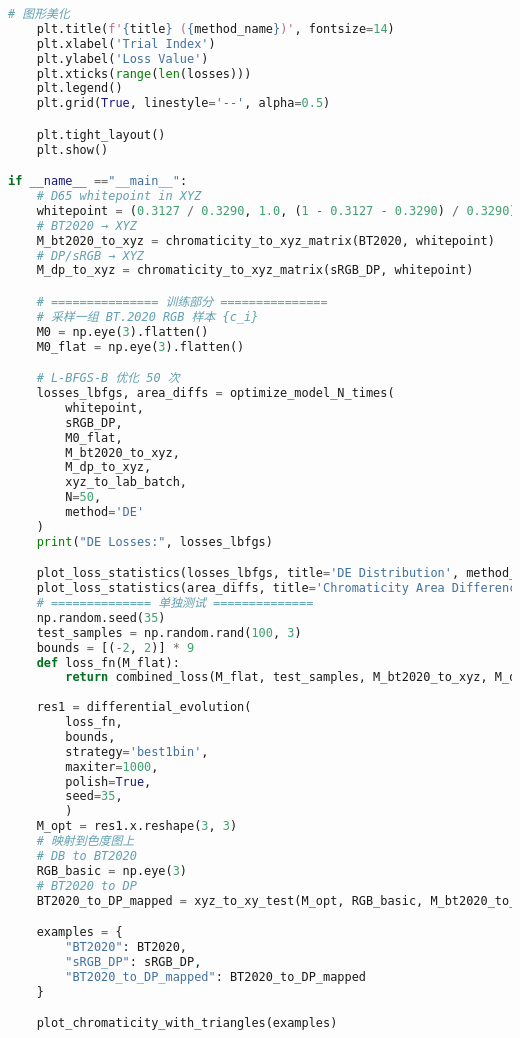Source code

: \begin{lstlisting}[language=Python]
    # 图形美化
    plt.title(f'{title} ({method_name})', fontsize=14)
    plt.xlabel('Trial Index')
    plt.ylabel('Loss Value')
    plt.xticks(range(len(losses)))
    plt.legend()
    plt.grid(True, linestyle='--', alpha=0.5)

    plt.tight_layout()
    plt.show()

if __name__ =="__main__":
    # D65 whitepoint in XYZ
    whitepoint = (0.3127 / 0.3290, 1.0, (1 - 0.3127 - 0.3290) / 0.3290)
    # BT2020 → XYZ
    M_bt2020_to_xyz = chromaticity_to_xyz_matrix(BT2020, whitepoint)
    # DP/sRGB → XYZ
    M_dp_to_xyz = chromaticity_to_xyz_matrix(sRGB_DP, whitepoint)

    # =============== 训练部分 ===============
    # 采样一组 BT.2020 RGB 样本 {c_i}
    M0 = np.eye(3).flatten()
    M0_flat = np.eye(3).flatten()

    # L-BFGS-B 优化 50 次
    losses_lbfgs, area_diffs = optimize_model_N_times(
        whitepoint,
        sRGB_DP,
        M0_flat,
        M_bt2020_to_xyz,
        M_dp_to_xyz,
        xyz_to_lab_batch,
        N=50,
        method='DE'
    )
    print("DE Losses:", losses_lbfgs)

    plot_loss_statistics(losses_lbfgs, title='DE Distribution', method_name='Differential Evolution')
    plot_loss_statistics(area_diffs, title='Chromaticity Area Difference', method_name='Differential Evolution')
    # ============== 单独测试 ==============
    np.random.seed(35)
    test_samples = np.random.rand(100, 3)
    bounds = [(-2, 2)] * 9
    def loss_fn(M_flat):
        return combined_loss(M_flat, test_samples, M_bt2020_to_xyz, M_dp_to_xyz, xyz_to_lab_batch)
    
    res1 = differential_evolution(
        loss_fn,
        bounds,
        strategy='best1bin',
        maxiter=1000,
        polish=True,
        seed=35,
        )
    M_opt = res1.x.reshape(3, 3)
    # 映射到色度图上
    # DB to BT2020
    RGB_basic = np.eye(3)
    # BT2020 to DP
    BT2020_to_DP_mapped = xyz_to_xy_test(M_opt, RGB_basic, M_bt2020_to_xyz)

    examples = {
        "BT2020": BT2020,
        "sRGB_DP": sRGB_DP,
        "BT2020_to_DP_mapped": BT2020_to_DP_mapped
    }

    plot_chromaticity_with_triangles(examples)

\end{lstlisting}

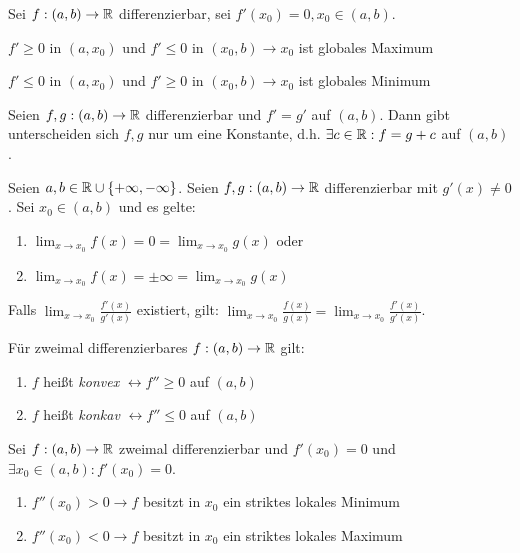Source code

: \begin{satz}
	Sei $f : (a,b) \rightarrow \mathbb{R}$ differenzierbar, sei $f'(x_0) = 0, x_0 \in (a,b)$.
	\begin{description}[noitemsep]
		\item $f' \geq 0$ in $(a, x_0)$ und $f' \leq 0$ in $(x_0, b) \rightarrow x_0$ ist globales Maximum
		\item $f' \leq 0$ in $(a, x_0)$ und $f' \geq 0$ in $(x_0, b) \rightarrow x_0$ ist globales Minimum
	\end{description}
\end{satz}

\begin{satz}
	Seien $f,g : (a,b) \rightarrow \mathbb{R}$ differenzierbar und $f' = g'$ auf $(a,b)$. Dann gibt unterscheiden sich $f,g$ nur um eine Konstante, d.h. $\exists c \in \mathbb{R} : f = g + c$ auf $(a,b)$.
\end{satz}

\begin{satz}[L'Hospital]
	Seien $a,b \in \mathbb{R} \cup \{+ \infty, - \infty\}$. Seien $f, g : (a,b) \rightarrow \mathbb{R}$ differenzierbar mit $g'(x) \neq 0$. Sei $x_0 \in (a,b)$ und es gelte:
	\begin{enumerate}[noitemsep]
		\item $\lim_{x \rightarrow x_0} f(x) = 0 = \lim_{x \rightarrow x_0} g(x)$ oder
		\item$\lim_{x \rightarrow x_0} f(x) = \pm \infty = \lim_{x \rightarrow x_0} g(x)$
	\end{enumerate}
	Falls $\lim_{x \rightarrow x_0} \frac{f'(x)}{g'(x)}$ existiert, gilt: $\lim_{x \rightarrow x_0} \frac{f(x)}{g(x)} = \lim_{x \rightarrow x_0} \frac{f'(x)}{g'(x)}$.
\end{satz}

\begin{definition}
	Für zweimal differenzierbares $f : (a,b) \rightarrow \mathbb{R}$ gilt:
	\begin{enumerate}[noitemsep]
		\item $f$ heißt \emph{konvex} $\leftrightarrow f'' \geq 0$ auf $(a,b)$
		\item $f$ heißt \emph{konkav} $\leftrightarrow f'' \leq 0$ auf $(a,b)$		
	\end{enumerate}
\end{definition}

\begin{satz}
	Sei $f : (a,b) \rightarrow \mathbb{R}$ zweimal differenzierbar und $f'(x_0)=0$ und $\exists x_0 \in (a,b) : f'(x_0) = 0$.
	
	\begin{enumerate}[noitemsep]
		\item $f''(x_0) > 0 \rightarrow f$ besitzt in $x_0$ ein striktes lokales Minimum
		\item $f''(x_0) < 0 \rightarrow f$ besitzt in $x_0$ ein striktes lokales Maximum	
	\end{enumerate}
\end{satz}

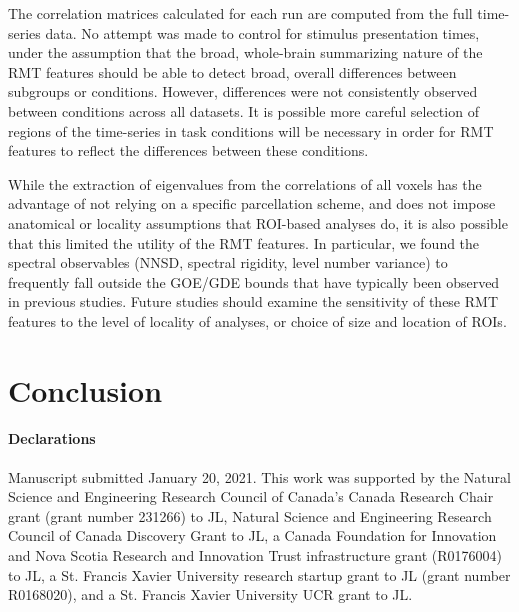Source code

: The correlation matrices calculated for each run are computed from the full time-series data. No
attempt was made to control for stimulus presentation times, under the assumption that the broad,
whole-brain summarizing nature of the RMT features should be able to detect broad, overall
differences between subgroups or conditions. However, differences were not consistently observed
between conditions across all datasets. It is possible more careful selection of regions of the
time-series in task conditions will be necessary in order for RMT features to reflect the
differences between these conditions.

While the extraction of eigenvalues from the correlations of all voxels has the advantage of not
relying on a specific parcellation scheme, and does not impose anatomical or locality assumptions
that ROI-based analyses do, it is also possible that this limited the utility of the RMT features.
In particular, we found the spectral observables (NNSD, spectral rigidity, level number variance) to
frequently fall outside the GOE/GDE bounds that have typically been observed in previous studies.
Future studies should examine the sensitivity of these RMT features to the level of locality of
analyses, or choice of size and location of ROIs.

\section{Conclusion}


\paragraph{Declarations}
Manuscript submitted January 20, 2021. This work was supported by the  Natural Science and
Engineering Research Council of Canada's Canada Research Chair grant (grant number 231266) to JL,
Natural Science and Engineering Research Council of Canada Discovery Grant to JL, a Canada
Foundation for Innovation and Nova Scotia Research and Innovation Trust infrastructure grant
(R0176004) to JL, a St. Francis Xavier University research startup grant to JL (grant number
R0168020), and a St. Francis Xavier University UCR grant to JL.


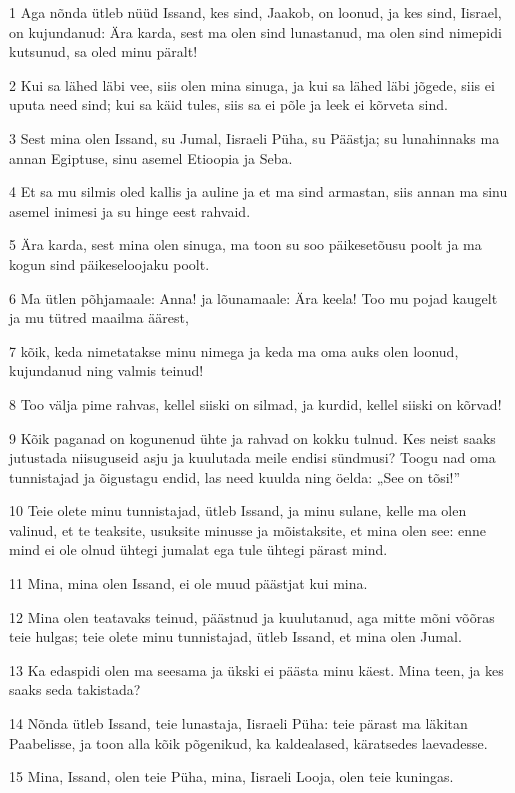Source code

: \par 1 Aga nõnda ütleb nüüd Issand, kes sind, Jaakob, on loonud, ja kes sind, Iisrael, on kujundanud: Ära karda, sest ma olen sind lunastanud, ma olen sind nimepidi kutsunud, sa oled minu päralt!
\par 2 Kui sa lähed läbi vee, siis olen mina sinuga, ja kui sa lähed läbi jõgede, siis ei uputa need sind; kui sa käid tules, siis sa ei põle ja leek ei kõrveta sind.
\par 3 Sest mina olen Issand, su Jumal, Iisraeli Püha, su Päästja; su lunahinnaks ma annan Egiptuse, sinu asemel Etioopia ja Seba.
\par 4 Et sa mu silmis oled kallis ja auline ja et ma sind armastan, siis annan ma sinu asemel inimesi ja su hinge eest rahvaid.
\par 5 Ära karda, sest mina olen sinuga, ma toon su soo päikesetõusu poolt ja ma kogun sind päikeseloojaku poolt.
\par 6 Ma ütlen põhjamaale: Anna! ja lõunamaale: Ära keela! Too mu pojad kaugelt ja mu tütred maailma äärest,
\par 7 kõik, keda nimetatakse minu nimega ja keda ma oma auks olen loonud, kujundanud ning valmis teinud!
\par 8 Too välja pime rahvas, kellel siiski on silmad, ja kurdid, kellel siiski on kõrvad!
\par 9 Kõik paganad on kogunenud ühte ja rahvad on kokku tulnud. Kes neist saaks jutustada niisuguseid asju ja kuulutada meile endisi sündmusi? Toogu nad oma tunnistajad ja õigustagu endid, las need kuulda ning öelda: „See on tõsi!”
\par 10 Teie olete minu tunnistajad, ütleb Issand, ja minu sulane, kelle ma olen valinud, et te teaksite, usuksite minusse ja mõistaksite, et mina olen see: enne mind ei ole olnud ühtegi jumalat ega tule ühtegi pärast mind.
\par 11 Mina, mina olen Issand, ei ole muud päästjat kui mina.
\par 12 Mina olen teatavaks teinud, päästnud ja kuulutanud, aga mitte mõni võõras teie hulgas; teie olete minu tunnistajad, ütleb Issand, et mina olen Jumal.
\par 13 Ka edaspidi olen ma seesama ja ükski ei päästa minu käest. Mina teen, ja kes saaks seda takistada?
\par 14 Nõnda ütleb Issand, teie lunastaja, Iisraeli Püha: teie pärast ma läkitan Paabelisse, ja toon alla kõik põgenikud, ka kaldealased, käratsedes laevadesse.
\par 15 Mina, Issand, olen teie Püha, mina, Iisraeli Looja, olen teie kuningas.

**Instructions to follow:** Show the lines of the records that contain the word "conditions".

**Problem solution:**
differences between subgroups or conditions. However, differences were not consistently observed
between conditions across all datasets. It is possible more careful selection of regions of the
time-series in task conditions will be necessary in order for RMT features to reflect the
differences between these conditions.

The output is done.